Work required:
Each line in the entries that has the word "builder" has to be copied.
:: Source material
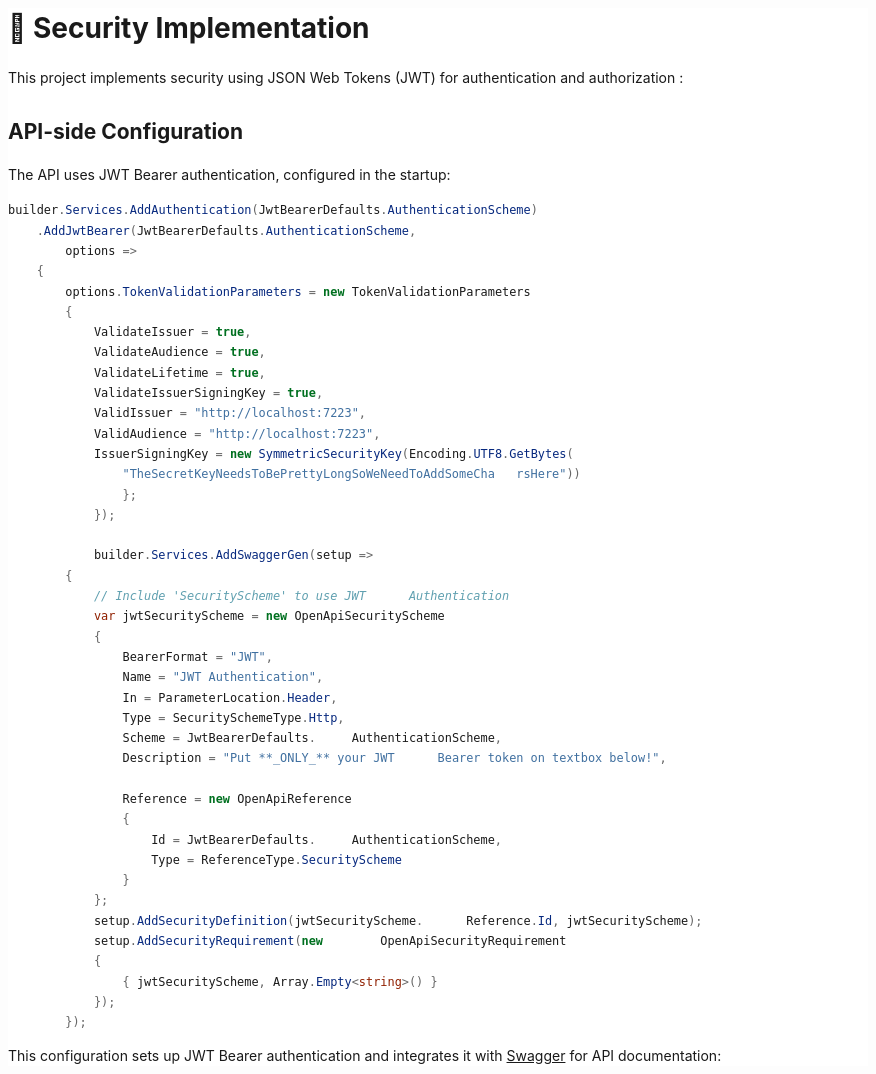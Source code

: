 


# :closed_lock_with_key: Security Implementation

This project implements security using JSON Web Tokens (JWT) for authentication and authorization :

## API-side Configuration

The API uses JWT Bearer authentication, configured in the startup:

```csharp
builder.Services.AddAuthentication(JwtBearerDefaults.AuthenticationScheme)
    .AddJwtBearer(JwtBearerDefaults.AuthenticationScheme,
        options =>
    {
        options.TokenValidationParameters = new TokenValidationParameters
        {
            ValidateIssuer = true,
            ValidateAudience = true,
            ValidateLifetime = true,
            ValidateIssuerSigningKey = true,
            ValidIssuer = "http://localhost:7223",
            ValidAudience = "http://localhost:7223",
            IssuerSigningKey = new SymmetricSecurityKey(Encoding.UTF8.GetBytes(
                "TheSecretKeyNeedsToBePrettyLongSoWeNeedToAddSomeCha   rsHere"))
                };
            });

            builder.Services.AddSwaggerGen(setup =>
        {
            // Include 'SecurityScheme' to use JWT      Authentication
            var jwtSecurityScheme = new OpenApiSecurityScheme
            {
                BearerFormat = "JWT",
                Name = "JWT Authentication",
                In = ParameterLocation.Header,
                Type = SecuritySchemeType.Http,
                Scheme = JwtBearerDefaults.     AuthenticationScheme,
                Description = "Put **_ONLY_** your JWT      Bearer token on textbox below!",

                Reference = new OpenApiReference
                {
                    Id = JwtBearerDefaults.     AuthenticationScheme,
                    Type = ReferenceType.SecurityScheme
                }
            };
            setup.AddSecurityDefinition(jwtSecurityScheme.      Reference.Id, jwtSecurityScheme);
            setup.AddSecurityRequirement(new        OpenApiSecurityRequirement
            {
                { jwtSecurityScheme, Array.Empty<string>() }
            });
        });
```
This configuration sets up JWT Bearer authentication and integrates it with [Swagger](https://swagger.io) for API documentation:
::::
Problem solution:
builder.Services.AddAuthentication(JwtBearerDefaults.AuthenticationScheme)
            builder.Services.AddSwaggerGen(setup =>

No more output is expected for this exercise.